Бесенята понимали про неуемность своего озорства. Потому и зазывали его к Синему Камню, чтобы он заместо них посторожил старуху. И он не отказывал, даже если был занят. Он предавался своему увлечению бесовскими играми с тем большей страстью, что среди них не чувствовал себя чужаком, испытывал некое подобие радости, когда кто-либо из бесенят запрыгивал ему не спину и щекотал под мышками, он лишь подергивал плечами, если же делалось особенно щекотно, начинал хохотать басисто и хрипло, со стоном. А еще нравилось, что старуха упрашивала его, когда бесенята отбегали от Камня; нравилось ощущать свою власть не только над живущими в миру, но уже и покинувшими земную обитель. В такие минуты Секачу казалось, что он сам себе и Царь, и Бог, никто не стоит над ним, и он вправе поступать так, как заблагорассудится, ни у кого не спрашивая разрешения. Случалось, он заводил со старухой разговор, приправленный странной, не свойственной ему насмешливостью, как если бы менялся в существе своем и обращался в нечто другое.

— А что? — спрашивал он. — Небось тягостно сиднем сидеть в камне-то, свету белого не видя?

— Ой, и не говори! — вздыхала старуха. — Тягостно, миленький, болезно даже, все косточки во мне как помятые.

— То и ладно, что еще играешь костями, постукиваешь ими. А когда бы закопали в землю, то и превратилась бы в прах.

— Ой ли!.. — не соглашалась старуха. — Уж лучше в землю. Тогда бы душенька моя ослобонилась и примкнула к чему ни то. Нет, в камне хуже.

— Ну и дура! — возмущался Секач. — В камне ей не глянется.
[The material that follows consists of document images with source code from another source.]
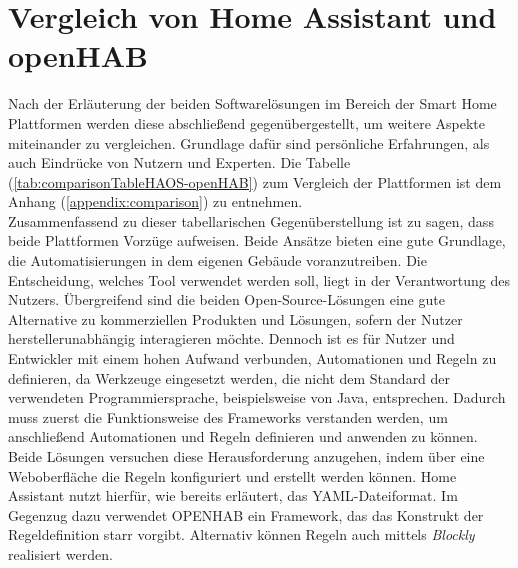 \section{Vergleich von Home Assistant und openHAB}
\label{sec:comparison-HAOS-openHAB}
    Nach der Erläuterung der beiden Softwarelösungen im Bereich der Smart Home Plattformen werden diese abschließend 
    gegenübergestellt, um weitere Aspekte miteinander zu vergleichen. Grundlage dafür sind persönliche Erfahrungen, als auch 
    Eindrücke von Nutzern und Experten. Die Tabelle (\ref{tab:comparisonTableHAOS-openHAB}) zum Vergleich 
    der Plattformen ist dem Anhang (\ref{appendix:comparison}) zu entnehmen.
    \\
    \linebreak
    Zusammenfassend zu dieser tabellarischen Gegenüberstellung ist zu sagen, dass beide Plattformen Vorzüge aufweisen.  
    Beide Ansätze bieten eine gute Grundlage, die Automatisierungen in dem eigenen Gebäude voranzutreiben. Die Entscheidung, welches 
    Tool verwendet werden soll, liegt in der Verantwortung des Nutzers. Übergreifend sind die beiden Open-Source-Lösungen eine gute 
    Alternative zu kommerziellen Produkten und Lösungen, sofern der Nutzer herstellerunabhängig interagieren möchte. Dennoch ist 
    es für Nutzer und Entwickler mit einem hohen Aufwand verbunden, Automationen und Regeln zu definieren, da Werkzeuge eingesetzt werden, 
    die nicht dem Standard der verwendeten Programmiersprache, beispielsweise von Java, 
    entsprechen. Dadurch muss zuerst die Funktionsweise des Frameworks verstanden werden, um anschließend Automationen und 
    Regeln definieren und anwenden zu können. Beide Lösungen versuchen diese Herausforderung anzugehen, indem über eine Weboberfläche 
    die Regeln konfiguriert und erstellt werden können. Home Assistant nutzt hierfür, wie bereits erläutert, das YAML-Dateiformat. Im 
    Gegenzug dazu verwendet \acs{OPENHAB} ein Framework, das das Konstrukt der Regeldefinition starr vorgibt. Alternativ können Regeln auch 
    mittels \textit{Blockly} realisiert werden.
Так, может, ты хочешь, чтобы тебя сатана закинул за облака и пустил гулять по свету?

Старуха не сразу догадывалась, что он насмехается над нею, а догадавшись, обиженно замолкала, и тогда явственно доносился до слуха Секача мелкий и дробный стук, как если бы жеребенок скакал по неоттаявшей от долгого зимнего наваждения степи. И странный сей человек, соединивший в себе Секача и нечто несвойственное ему и в чем-то даже чуждое, внемля отчаянному стуку слабых и дряблых ребер о Камень, скалился, разевая черный рот, и был вполне доволен собою.

Секач смотрел на хозяина и силился понять, чего хотят от него, и не сразу сказал:

— Пошто бы мне кому-то мешать спать? Больно надо!

— Почему же тогда стонешь по-волчьи?

— Кто? Я?..

Он не поверил хозяину, помедлив, обронил хмуро:

— Блажной тут шарился, дурные слова разбрасывал. Худые.

Он хотел бы добавить, что скребет от них на сердце, но, привыкнув никому не доверять, даже хозяину, промолчал.

— Давно?.. — насторожился Гребешков. В глазах у него заметалось что-то острое, колющее. Секач усмехнулся не без злорадства: «Вот и тебя прижало. Я ж говорил: паскудный побродяжка — блажной-то, топтать его — не растоптать, а ты не верил».

Гребешков так и понял Секача и мысленно обругал себя, говоря: «Чего с ним возишься? Гони прочь! Толку-то от него нынче. Воняет только». Но знал, не прогонит, ему даже нравилось, что тот рядом… Непонятно и самому, что творилось в душе, а творилось там неугадливое, и этой неугадливостью пугающее, а вместе услаждающее, словно бы он хотел сказать: «Вот как я еще могу. Никто другой не стал бы держать при своей особе человека, невесть какой болезнью страдающего, а я…»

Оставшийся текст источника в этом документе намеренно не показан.